• _REQUIRED WORK_
Using the listing below, report all lines holding the word "pipelines".

• _DATASET CONTENT_
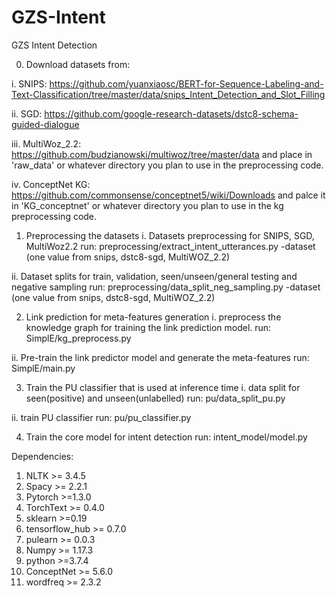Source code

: # GZS-Intent
GZS Intent Detection


0. Download datasets from:

i. SNIPS: https://github.com/yuanxiaosc/BERT-for-Sequence-Labeling-and-Text-Classification/tree/master/data/snips_Intent_Detection_and_Slot_Filling

ii. SGD: https://github.com/google-research-datasets/dstc8-schema-guided-dialogue

iii. MultiWoz_2.2: https://github.com/budzianowski/multiwoz/tree/master/data
and place in 'raw_data' or whatever directory you plan to use in the preprocessing code.

iv. ConceptNet KG: https://github.com/commonsense/conceptnet5/wiki/Downloads
and palce it in 'KG_conceptnet' or whatever directory you plan to use in the kg preprocessing code.


1. Preprocessing the datasets
i. Datasets preprocessing for SNIPS, SGD, MultiWoz2.2
run: preprocessing/extract_intent_utterances.py -dataset (one value from  snips, dstc8-sgd, MultiWOZ_2.2)

ii. Dataset splits for train, validation, seen/unseen/general testing and negative sampling
run: preprocessing/data_split_neg_sampling.py -dataset (one value from  snips, dstc8-sgd, MultiWOZ_2.2)


2. Link prediction for meta-features generation
i. preprocess the knowledge graph for training the link prediction model.
run: SimplE/kg_preprocess.py

ii. Pre-train the link predictor model and generate the meta-features
run: SimplE/main.py


3. Train the PU classifier that is used at inference time
i. data split for seen(positive) and unseen(unlabelled)
run: pu/data_split_pu.py

ii. train PU classifier
run: pu/pu_classifier.py


4. Train the core model for intent detection
run: intent_model/model.py


Dependencies:
1. NLTK >= 3.4.5 
2. Spacy >= 2.2.1
3. Pytorch >=1.3.0
4. TorchText >= 0.4.0
5. sklearn >=0.19
6. tensorflow_hub >= 0.7.0
7. pulearn >= 0.0.3
8. Numpy >= 1.17.3
9. python >=3.7.4
10. ConceptNet  >= 5.6.0
11. wordfreq >= 2.3.2
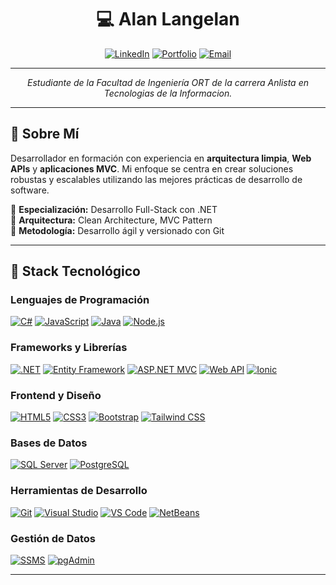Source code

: <div align="center">
  
# 💻 **Alan Langelan** 

[![LinkedIn](https://img.shields.io/badge/LinkedIn-0077B5?style=for-the-badge&logo=linkedin&logoColor=white)](https://linkedin.com/in/alan-langelan-320862352/)
[![Portfolio](https://img.shields.io/badge/Portfolio-FF6B6B?style=for-the-badge&logo=safari&logoColor=white)](https://alanlange.github.io/)
[![Email](https://img.shields.io/badge/Contacto-langelanalan%40gmail.com-EA4335?style=for-the-badge&logo=gmail&logoColor=white)](mailto:langelanalan@gmail.com)

---

*Estudiante de la Facultad de Ingeniería ORT de la carrera Anlista en Tecnologias de la Informacion.*

</div>

---

## 🎯 **Sobre Mí**

Desarrollador en formación con experiencia en **arquitectura limpia**, **Web APIs** y **aplicaciones MVC**. Mi enfoque se centra en crear soluciones robustas y escalables utilizando las mejores prácticas de desarrollo de software.

🔹 **Especialización:** Desarrollo Full-Stack con .NET  
🔹 **Arquitectura:** Clean Architecture, MVC Pattern  
🔹 **Metodología:** Desarrollo ágil y versionado con Git  

---

## 🚀 **Stack Tecnológico**

### **Lenguajes de Programación**
<div align="left">
  
[![C#](https://img.shields.io/badge/C%23-512BD4?style=for-the-badge&logo=c-sharp&logoColor=white)]()
[![JavaScript](https://img.shields.io/badge/JavaScript-F7DF1E?style=for-the-badge&logo=javascript&logoColor=black)]()
[![Java](https://img.shields.io/badge/Java-ED8B00?style=for-the-badge&logo=java&logoColor=white)]()
[![Node.js](https://img.shields.io/badge/Node.js-339933?style=for-the-badge&logo=node.js&logoColor=white)]()

</div>

### **Frameworks y Librerías**
<div align="left">
  
[![.NET](https://img.shields.io/badge/.NET-512BD4?style=for-the-badge&logo=dotnet&logoColor=white)]()
[![Entity Framework](https://img.shields.io/badge/Entity_Framework-512BD4?style=for-the-badge&logo=dotnet&logoColor=white)]()
[![ASP.NET MVC](https://img.shields.io/badge/ASP.NET_MVC-512BD4?style=for-the-badge&logo=dotnet&logoColor=white)]()
[![Web API](https://img.shields.io/badge/Web_API-.NET-512BD4?style=for-the-badge&logo=dotnet&logoColor=white)]()
[![Ionic](https://img.shields.io/badge/Ionic-3880FF?style=for-the-badge&logo=ionic&logoColor=white)]()

</div>

### **Frontend y Diseño**
<div align="left">
  
[![HTML5](https://img.shields.io/badge/HTML5-E34F26?style=for-the-badge&logo=html5&logoColor=white)]()
[![CSS3](https://img.shields.io/badge/CSS3-1572B6?style=for-the-badge&logo=css3&logoColor=white)]()
[![Bootstrap](https://img.shields.io/badge/Bootstrap-7952B3?style=for-the-badge&logo=bootstrap&logoColor=white)]()
[![Tailwind CSS](https://img.shields.io/badge/Tailwind_CSS-06B6D4?style=for-the-badge&logo=tailwind-css&logoColor=white)]()

</div>

### **Bases de Datos**
<div align="left">
  
[![SQL Server](https://img.shields.io/badge/SQL_Server-CC2927?style=for-the-badge&logo=microsoft-sql-server&logoColor=white)]()
[![PostgreSQL](https://img.shields.io/badge/PostgreSQL-336791?style=for-the-badge&logo=postgresql&logoColor=white)]()

</div>

### **Herramientas de Desarrollo**
<div align="left">
  
[![Git](https://img.shields.io/badge/Git-F05032?style=for-the-badge&logo=git&logoColor=white)]()
[![Visual Studio](https://img.shields.io/badge/Visual_Studio-5C2D91?style=for-the-badge&logo=visual-studio&logoColor=white)]()
[![VS Code](https://img.shields.io/badge/VS_Code-007ACC?style=for-the-badge&logo=visual-studio-code&logoColor=white)]()
[![NetBeans](https://img.shields.io/badge/Apache_NetBeans-1B6AC6?style=for-the-badge&logo=apache-netbeans-ide&logoColor=white)]()

</div>

### **Gestión de Datos**
<div align="left">
  
[![SSMS](https://img.shields.io/badge/SQL_Server_Management_Studio-CC2927?style=for-the-badge&logo=microsoft-sql-server&logoColor=white)]()
[![pgAdmin](https://img.shields.io/badge/pgAdmin-336791?style=for-the-badge&logo=postgresql&logoColor=white)]()

</div>

---
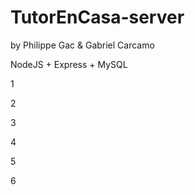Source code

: # TutorEnCasa-server

by Philippe Gac & Gabriel Carcamo

NodeJS + Express + MySQL

1

2

3

4

5

6

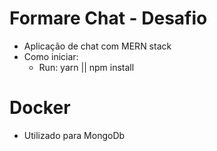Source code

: # Formare Chat - Desafio

- Aplicação de chat com MERN stack
- Como iniciar:
  - Run: yarn || npm install

# Docker

- Utilizado para MongoDb
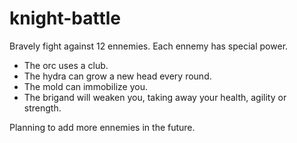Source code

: # knight-battle

Bravely fight against 12 ennemies.
Each ennemy has special power.
* The orc uses a club.
* The hydra can grow a new head every round.
* The mold can immobilize you.
* The brigand will weaken you, taking away your health, agility or strength.


Planning to add more ennemies in the future.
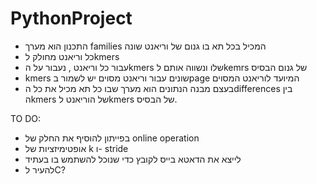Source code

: # PythonProject

* התכנון הוא מערך families המכיל בכל תא בו גנום של וריאנט שונה
* כל וריאנט מחולק לkmers 
* עבור כל וריאנט , נעבור על הkmers שלו ונשווה אותם לkemrs של גנום הבסיס 
* kmers שונים עבור וריאנט מסוים יש לשמור בpage המיועד לוריאנט המסוים
* בעצם מבנה הנתונים הוא מערך שבו כל תא מכיל את כל הdifferences בין הkmers של הוריאנט לkmers של הבסיס. 

TO DO:
* בפייתון להוסיף את החלק של online operation
* אופטימיזציות של k ו- stride 
* לייצא את הדאטא בייס לקובץ כדי שנוכל להשתמש בו בעתיד 
* להעיר לC? 
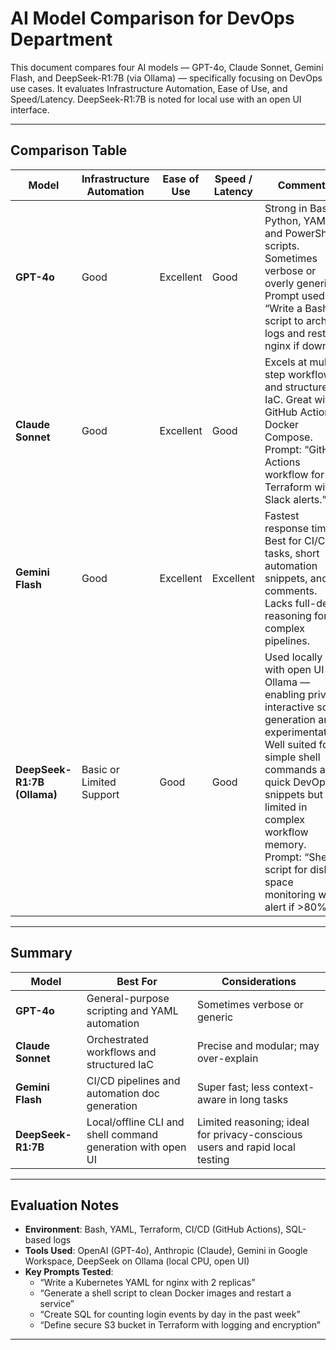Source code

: # AI Model Comparison for DevOps Department

This document compares four AI models — GPT-4o, Claude Sonnet, Gemini Flash, and DeepSeek-R1:7B (via Ollama) — specifically focusing on DevOps use cases. It evaluates Infrastructure Automation, Ease of Use, and Speed/Latency. DeepSeek-R1:7B is noted for local use with an open UI interface.

---

## Comparison Table

| **Model**                | **Infrastructure Automation** | **Ease of Use** | **Speed / Latency** | **Comments** |
|--------------------------|-------------------------------|------------------|----------------------|--------------|
| **GPT-4o**               | Good                          | Excellent        | Good                 | Strong in Bash, Python, YAML, and PowerShell scripts. Sometimes verbose or overly generic. Prompt used: “Write a Bash script to archive logs and restart nginx if down.” |
| **Claude Sonnet**        | Good                          | Excellent        | Good                 | Excels at multi-step workflows and structured IaC. Great with GitHub Actions, Docker Compose. Prompt: “GitHub Actions workflow for Terraform with Slack alerts.” |
| **Gemini Flash**         | Good                          | Excellent        | Excellent            | Fastest response time. Best for CI/CD tasks, short automation snippets, and PR comments. Lacks full-depth reasoning for complex pipelines. |
| **DeepSeek-R1:7B (Ollama)** | Basic or Limited Support     | Good             | Good                 | Used locally with open UI via Ollama — enabling private, interactive script generation and experimentation. Well suited for simple shell commands and quick DevOps snippets but limited in complex workflow memory. Prompt: “Shell script for disk space monitoring with alert if >80%.” |

---

## Summary

| Model                 | Best For                                           | Considerations                                      |
|----------------------|----------------------------------------------------|-----------------------------------------------------|
| **GPT-4o**            | General-purpose scripting and YAML automation     | Sometimes verbose or generic                        |
| **Claude Sonnet**     | Orchestrated workflows and structured IaC         | Precise and modular; may over-explain               |
| **Gemini Flash**      | CI/CD pipelines and automation doc generation     | Super fast; less context-aware in long tasks        |
| **DeepSeek-R1:7B**    | Local/offline CLI and shell command generation with open UI | Limited reasoning; ideal for privacy-conscious users and rapid local testing |

---

## Evaluation Notes

- **Environment**: Bash, YAML, Terraform, CI/CD (GitHub Actions), SQL-based logs
- **Tools Used**: OpenAI (GPT-4o), Anthropic (Claude), Gemini in Google Workspace, DeepSeek on Ollama (local CPU, open UI)
- **Key Prompts Tested**:
  - “Write a Kubernetes YAML for nginx with 2 replicas”
  - “Generate a shell script to clean Docker images and restart a service”
  - “Create SQL for counting login events by day in the past week”
  - “Define secure S3 bucket in Terraform with logging and encryption”

---

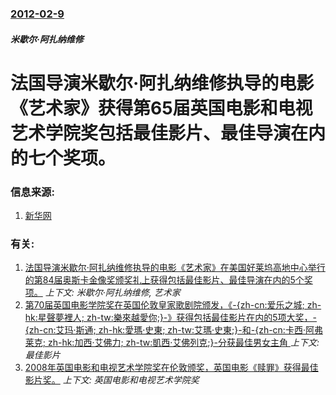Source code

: ### [2012-02-9](/news/2012/02/9/index.md)

##### 米歇尔·阿扎纳维修
#  法国导演米歇尔·阿扎纳维修执导的电影《艺术家》获得第65届英国电影和电视艺术学院奖包括最佳影片、最佳导演在内的七个奖项。




### 信息来源:

1. [新华网](http://news.xinhuanet.com/world/2012-02/13/c_111518303.htm)

### 有关:

1. [法国导演米歇尔·阿扎纳维修执导的电影《艺术家》在美国好莱坞高地中心举行的第84届奥斯卡金像奖颁奖礼上获得包括最佳影片、最佳导演在内的5个奖项。](/news/2012/02/26/法国导演米歇尔-阿扎纳维修执导的电影-艺术家-在美国好莱坞高地中心举行的第84届奥斯卡金像奖颁奖礼上获得包括最佳影片-最.md) _上下文: 米歇尔·阿扎纳维修, 艺术家_
2. [第70届英国电影学院奖在英国伦敦皇家歌剧院颁发，《-{zh-cn:爱乐之城; zh-hk:星聲夢裡人; zh-tw:樂來越愛你;}-》获得包括最佳影片在内的5项大奖，-{zh-cn:艾玛·斯通; zh-hk:愛瑪·史東; zh-tw:艾瑪·史東;}-和-{zh-cn:卡西·阿弗莱克; zh-hk:加西·艾佛力; zh-tw:凱西·艾佛列克;}-分获最佳男女主角 ](/news/2017/02/13/第70届英国电影学院奖在英国伦敦皇家歌剧院颁发-zh-cn-爱乐之城-zh-hk-星聲夢裡人-zh-tw-樂來.md) _上下文: 最佳影片_
3. [2008年英国电影和电视艺术学院奖在伦敦颁奖，英国电影《赎罪》获得最佳影片奖。](/news/2008/02/10/2008年英国电影和电视艺术学院奖在伦敦颁奖-英国电影-赎罪-获得最佳影片奖.md) _上下文: 英国电影和电视艺术学院奖_
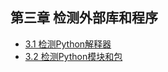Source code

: ## 第三章 检测外部库和程序

- [3.1 检测Python解释器](recipe-01/README.md)
- [3.2 检测Python模块和包](recipe-02/README.md)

• _ANSWER TO THIS PROBLEM_
| **Gemini Flash**         | Good                          | Excellent        | Excellent            | Fastest response time. Best for CI/CD tasks, short automation snippets, and PR comments. Lacks full-depth reasoning for complex pipelines. |
| **Gemini Flash**      | CI/CD pipelines and automation doc generation     | Super fast; less context-aware in long tasks        |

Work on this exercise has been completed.